## Data in this exercise
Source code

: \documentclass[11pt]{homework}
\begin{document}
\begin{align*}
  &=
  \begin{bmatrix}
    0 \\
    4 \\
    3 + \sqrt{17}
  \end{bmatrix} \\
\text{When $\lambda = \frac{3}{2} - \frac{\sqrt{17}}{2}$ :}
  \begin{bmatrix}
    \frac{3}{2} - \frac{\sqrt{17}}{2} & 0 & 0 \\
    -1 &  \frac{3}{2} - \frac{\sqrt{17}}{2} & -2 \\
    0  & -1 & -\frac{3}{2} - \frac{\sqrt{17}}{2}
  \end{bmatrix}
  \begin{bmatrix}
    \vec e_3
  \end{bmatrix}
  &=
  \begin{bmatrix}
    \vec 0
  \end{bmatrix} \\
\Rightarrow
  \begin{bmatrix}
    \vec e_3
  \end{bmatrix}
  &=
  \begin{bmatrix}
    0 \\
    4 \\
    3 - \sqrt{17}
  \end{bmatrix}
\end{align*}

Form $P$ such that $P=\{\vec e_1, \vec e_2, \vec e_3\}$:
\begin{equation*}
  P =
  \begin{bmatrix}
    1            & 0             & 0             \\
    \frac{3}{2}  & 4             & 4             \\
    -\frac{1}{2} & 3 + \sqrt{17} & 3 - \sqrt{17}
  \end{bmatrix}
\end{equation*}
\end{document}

## Work to complete
Your reply must reproduce all records above exactly.

## Solution for this problem
Source code

: \documentclass[11pt]{homework}
\begin{document}
\begin{align*}
  &=
  \begin{bmatrix}
    0 \\
    4 \\
    3 + \sqrt{17}
  \end{bmatrix} \\
\text{When $\lambda = \frac{3}{2} - \frac{\sqrt{17}}{2}$ :}
  \begin{bmatrix}
    \frac{3}{2} - \frac{\sqrt{17}}{2} & 0 & 0 \\
    -1 &  \frac{3}{2} - \frac{\sqrt{17}}{2} & -2 \\
    0  & -1 & -\frac{3}{2} - \frac{\sqrt{17}}{2}
  \end{bmatrix}
  \begin{bmatrix}
    \vec e_3
  \end{bmatrix}
  &=
  \begin{bmatrix}
    \vec 0
  \end{bmatrix} \\
\Rightarrow
  \begin{bmatrix}
    \vec e_3
  \end{bmatrix}
  &=
  \begin{bmatrix}
    0 \\
    4 \\
    3 - \sqrt{17}
  \end{bmatrix}
\end{align*}

Form $P$ such that $P=\{\vec e_1, \vec e_2, \vec e_3\}$:
\begin{equation*}
  P =
  \begin{bmatrix}
    1            & 0             & 0             \\
    \frac{3}{2}  & 4             & 4             \\
    -\frac{1}{2} & 3 + \sqrt{17} & 3 - \sqrt{17}
  \end{bmatrix}
\end{equation*}
\end{document}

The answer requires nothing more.